Rising Action – that part of the plot in which the entanglement caused by the conflict of opposing forces is developed. It is the tying of the knot to be untied in the resolution. 
 

Climax – the highest point of dramatic action where the reader makes the greatest emotional response. It is the turning point in the action, the crisis at which the rising action reverses and becomes the falling action. 

Denouement or Resolution – literally, “unknotting.” The final unraveling of a plot; the solution or outcome. It is usually an ingenious untying of the knot of an intrigue, involving not only a satisfactory outcome of the main situation but an explanation of all the secrets and misunderstandings connected with the plot’s complication. 

Analyzing Character   

Character—any personage in a literary work who acts, appears or is referred to as playing a part.
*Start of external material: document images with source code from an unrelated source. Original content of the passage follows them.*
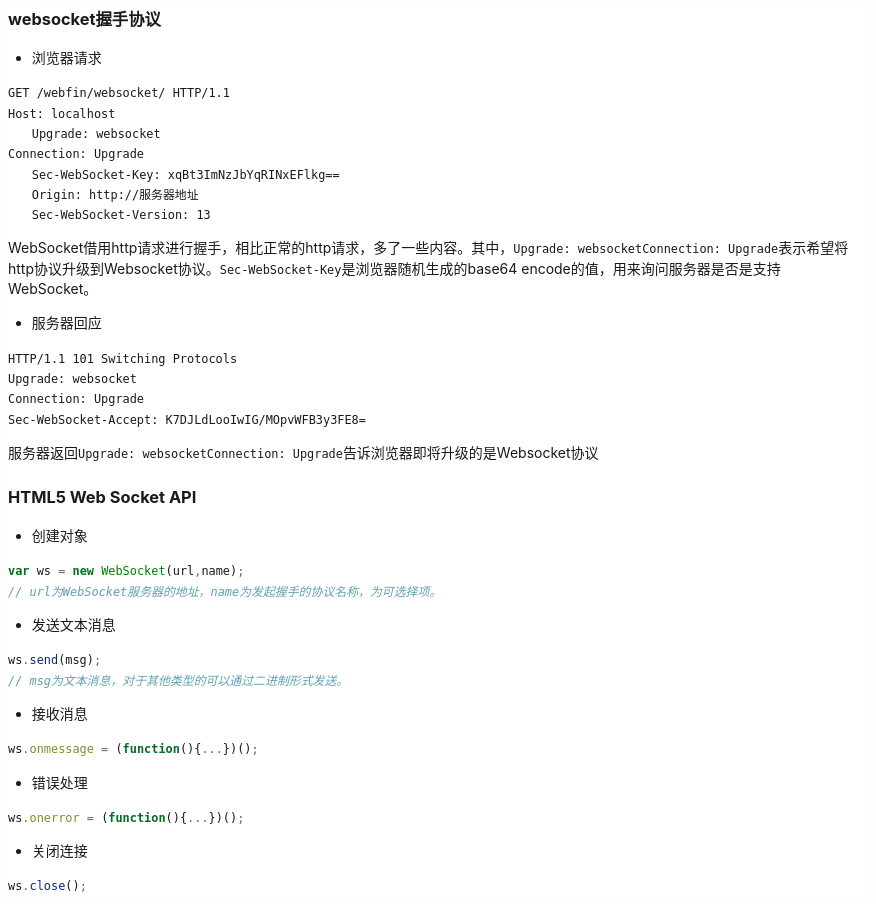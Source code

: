 ### websocket握手协议

- 浏览器请求

```
GET /webfin/websocket/ HTTP/1.1
Host: localhost
　　Upgrade: websocket
Connection: Upgrade
　　Sec-WebSocket-Key: xqBt3ImNzJbYqRINxEFlkg==
　　Origin: http://服务器地址
　　Sec-WebSocket-Version: 13
```

WebSocket借用http请求进行握手，相比正常的http请求，多了一些内容。其中，`Upgrade: websocketConnection: Upgrade`表示希望将http协议升级到Websocket协议。`Sec-WebSocket-Key`是浏览器随机生成的base64 encode的值，用来询问服务器是否是支持WebSocket。

- 服务器回应

```
HTTP/1.1 101 Switching Protocols
Upgrade: websocket
Connection: Upgrade
Sec-WebSocket-Accept: K7DJLdLooIwIG/MOpvWFB3y3FE8=
```

服务器返回`Upgrade: websocketConnection: Upgrade`告诉浏览器即将升级的是Websocket协议

### HTML5 Web Socket API

- 创建对象

```jsx
var ws = new WebSocket(url,name);
// url为WebSocket服务器的地址，name为发起握手的协议名称，为可选择项。
```

- 发送文本消息

```jsx
ws.send(msg);
// msg为文本消息，对于其他类型的可以通过二进制形式发送。
```

- 接收消息

```jsx
ws.onmessage = (function(){...})();
```

- 错误处理

```jsx
ws.onerror = (function(){...})();
```

- 关闭连接

```jsx
ws.close();
```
Characters are often considered the most important element in literature as they drive the plot and allow the author to focus our attention on major subjects in the text. 

Major Characters: 

  • Protagonist—Major character at the center of the story. 

  • Antihero—a protagonist who works against our expectations of a traditional hero. Examples: Tony Soprano, Eric Cartman, Sawyer 

  • Antagonist—A character or force that opposes or conflicts with the protagonist. 

Minor characters: 

Often provide support and illuminates the protagonist, shaping our interpretation of the major characters. Often act as Foils—characters who serve as contrast to another perhaps more primary character, so as to point out specific traits of the primary character. (Foils sometimes highlight traits by comparison). 
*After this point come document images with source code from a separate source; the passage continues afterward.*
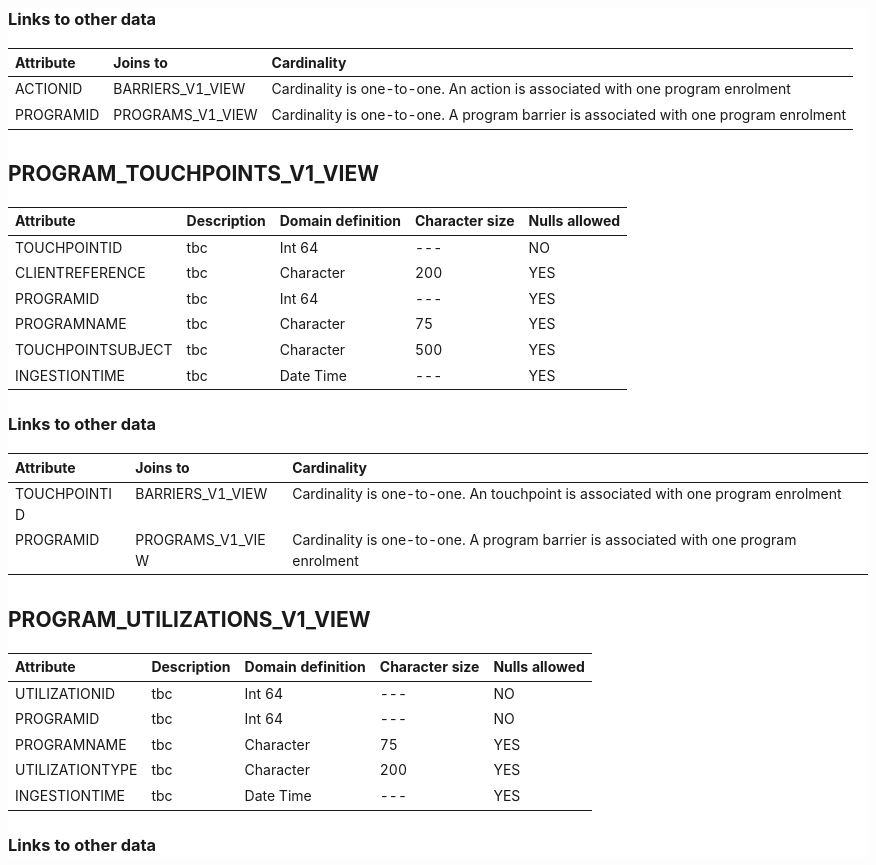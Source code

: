 ### Links to other data



| Attribute | Joins to |Cardinality |
| :-------------- | :------ |:------ |
| ACTIONID| BARRIERS_V1_VIEW | Cardinality is one-to-one.  An action is associated with one program enrolment|
| PROGRAMID|PROGRAMS_V1_VIEW | Cardinality is one-to-one.  A program barrier is associated with one program enrolment|

## PROGRAM_TOUCHPOINTS_V1_VIEW


| Attribute | Description | Domain definition |Character size | Nulls allowed |
| :-------------- | :------ |:------ |:------ |:------ |
| TOUCHPOINTID| tbc |  Int 64| ---|NO|
| CLIENTREFERENCE| tbc | Character| 200|YES|
| PROGRAMID| tbc |  Int 64| ---|YES|
| PROGRAMNAME| tbc | Character| 75|YES|
| TOUCHPOINTSUBJECT| tbc | Character| 500|YES|
| INGESTIONTIME| tbc | Date Time| ---|YES|

### Links to other data



| Attribute | Joins to |Cardinality |
| :-------------- | :------ |:------ |
| TOUCHPOINTID|BARRIERS_V1_VIEW | Cardinality is one-to-one.  An touchpoint is associated with one program enrolment|
| PROGRAMID|PROGRAMS_V1_VIEW | Cardinality is one-to-one.  A program barrier is associated with one program enrolment|

## PROGRAM_UTILIZATIONS_V1_VIEW


| Attribute | Description | Domain definition |Character size | Nulls allowed |
| :-------------- | :------ |:------ |:------ |:------ |
| UTILIZATIONID| tbc |  Int 64|--- |NO|
| PROGRAMID| tbc |  Int 64| ---|NO|
| PROGRAMNAME| tbc | Character| 75|YES|
| UTILIZATIONTYPE| tbc | Character| 200|YES|
| INGESTIONTIME| tbc | Date Time|--- |YES|

### Links to other data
  • Round character—a character who portrays psychological complexity 

  • Flat character—a stock character who is simplistic and lacks complexity 

  • Archetypes—characters that recur in myths and literature many ages. Examples: the hero, the outcast, the scapegoat, the crone 

  • Static character—characters that recur in myths and literature many ages. Examples: the hero, the outcast, the scapegoat, the crone 

  • Dynamic character—A character who changes in some important way.

Characterization—the means by which writers reveal character to the reader.  
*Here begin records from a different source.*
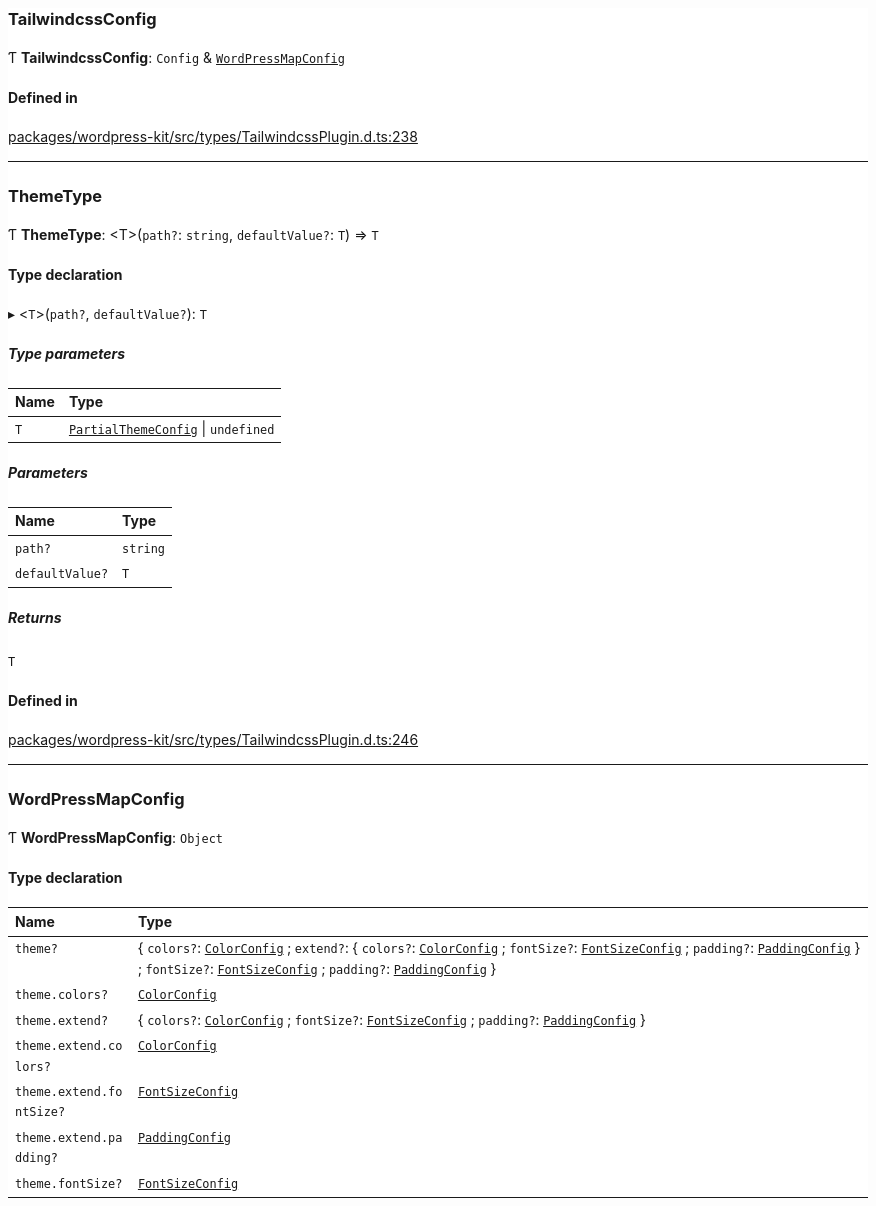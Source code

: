 ### TailwindcssConfig

Ƭ **TailwindcssConfig**: `Config` &
[`WordPressMapConfig`](types_TailwindcssPlugin.md#wordpressmapconfig)

#### Defined in

[packages/wordpress-kit/src/types/TailwindcssPlugin.d.ts:238](https://github.com/pantheon-systems/decoupled-kit-js/blob/4f3ee4f/packages/wordpress-kit/src/types/TailwindcssPlugin.d.ts#L238)

---

### ThemeType

Ƭ **ThemeType**: <T\>(`path?`: `string`, `defaultValue?`: `T`) => `T`

#### Type declaration

▸ <`T`\>(`path?`, `defaultValue?`): `T`

##### Type parameters

| Name | Type                                                                                 |
| :--- | :----------------------------------------------------------------------------------- |
| `T`  | [`PartialThemeConfig`](types_TailwindcssPlugin.md#partialthemeconfig) \| `undefined` |

##### Parameters

| Name            | Type     |
| :-------------- | :------- |
| `path?`         | `string` |
| `defaultValue?` | `T`      |

##### Returns

`T`

#### Defined in

[packages/wordpress-kit/src/types/TailwindcssPlugin.d.ts:246](https://github.com/pantheon-systems/decoupled-kit-js/blob/4f3ee4f/packages/wordpress-kit/src/types/TailwindcssPlugin.d.ts#L246)

---

### WordPressMapConfig

Ƭ **WordPressMapConfig**: `Object`

#### Type declaration

| Name                     | Type                                                                                                                                                                                                                                                                                                                                                                                                                                                                     |
| :----------------------- | :----------------------------------------------------------------------------------------------------------------------------------------------------------------------------------------------------------------------------------------------------------------------------------------------------------------------------------------------------------------------------------------------------------------------------------------------------------------------- |
| `theme?`                 | { `colors?`: [`ColorConfig`](types_TailwindcssPlugin.md#colorconfig) ; `extend?`: { `colors?`: [`ColorConfig`](types_TailwindcssPlugin.md#colorconfig) ; `fontSize?`: [`FontSizeConfig`](types_TailwindcssPlugin.md#fontsizeconfig) ; `padding?`: [`PaddingConfig`](types_TailwindcssPlugin.md#paddingconfig) } ; `fontSize?`: [`FontSizeConfig`](types_TailwindcssPlugin.md#fontsizeconfig) ; `padding?`: [`PaddingConfig`](types_TailwindcssPlugin.md#paddingconfig) } |
| `theme.colors?`          | [`ColorConfig`](types_TailwindcssPlugin.md#colorconfig)                                                                                                                                                                                                                                                                                                                                                                                                                  |
| `theme.extend?`          | { `colors?`: [`ColorConfig`](types_TailwindcssPlugin.md#colorconfig) ; `fontSize?`: [`FontSizeConfig`](types_TailwindcssPlugin.md#fontsizeconfig) ; `padding?`: [`PaddingConfig`](types_TailwindcssPlugin.md#paddingconfig) }                                                                                                                                                                                                                                            |
| `theme.extend.colors?`   | [`ColorConfig`](types_TailwindcssPlugin.md#colorconfig)                                                                                                                                                                                                                                                                                                                                                                                                                  |
| `theme.extend.fontSize?` | [`FontSizeConfig`](types_TailwindcssPlugin.md#fontsizeconfig)                                                                                                                                                                                                                                                                                                                                                                                                            |
| `theme.extend.padding?`  | [`PaddingConfig`](types_TailwindcssPlugin.md#paddingconfig)                                                                                                                                                                                                                                                                                                                                                                                                              |
| `theme.fontSize?`        | [`FontSizeConfig`](types_TailwindcssPlugin.md#fontsizeconfig)                                                                                                                                                                                                                                                                                                                                                                                                            |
  • Explicit Judgment—Narrator gives facts and interpretive comments about characters 

  • Implied Judgment—Narrator gives description but allows the reader to make judgments 

Oedipus Rex Sophocles, 428 BCE 

Actors on the Greek Stage 

The Chorus offers a variety of background and summary information to help the audience follow the performance, comments on main themes, and acts as an ideal audience reflecting the proper reaction to the drama. 

Costumes consisted of masks, robes and props that created character.  All actors were male, there were no women on the Greek stage. 

Aristotle’s Poetics 

Tragedy originally meant “goat-song” reflecting the religious origins of the art form

  • The imitation of highly serious action 

  • The language must be ornate 

  • It must be presented in dramatic, not narrative form. 

  • The hero must be noble of character who falls from grace through hamartia. 

  • Characters will face great suffering and must make decisions of “ultimate” human consequence.  

The Characteristics of the Tragic Hero 

  • The tragic hero is a character of noble stature and greatness.  The character must occupy a "high" status but must also embody nobility and virtue as part of his innate character. 

  • However, the tragic hero is not perfect.  Otherwise, we would be unable to identify with him.  We should see him as someone who is essentially like us, although elevated to a higher position in society. 

  • The hero's downfall, therefore, is partially his own fault, the result of free choice, not of accident or some malignant fate.  In fact, the tragedy is triggered by some error of judgment that contributes to the hero's lack of perfection. This error of judgment or is known as hamartia and is usually translated as "tragic error."  Often the character's hamartia involves hubris, the arrogance of godly pride. 

  • The hero's misfortune is not wholly deserved, thus the punishment exceeds the crime. 

  • The fall is not pure loss. There is some increase in awareness, some gain in self-knowledge, some discovery on the part of the tragic hero. 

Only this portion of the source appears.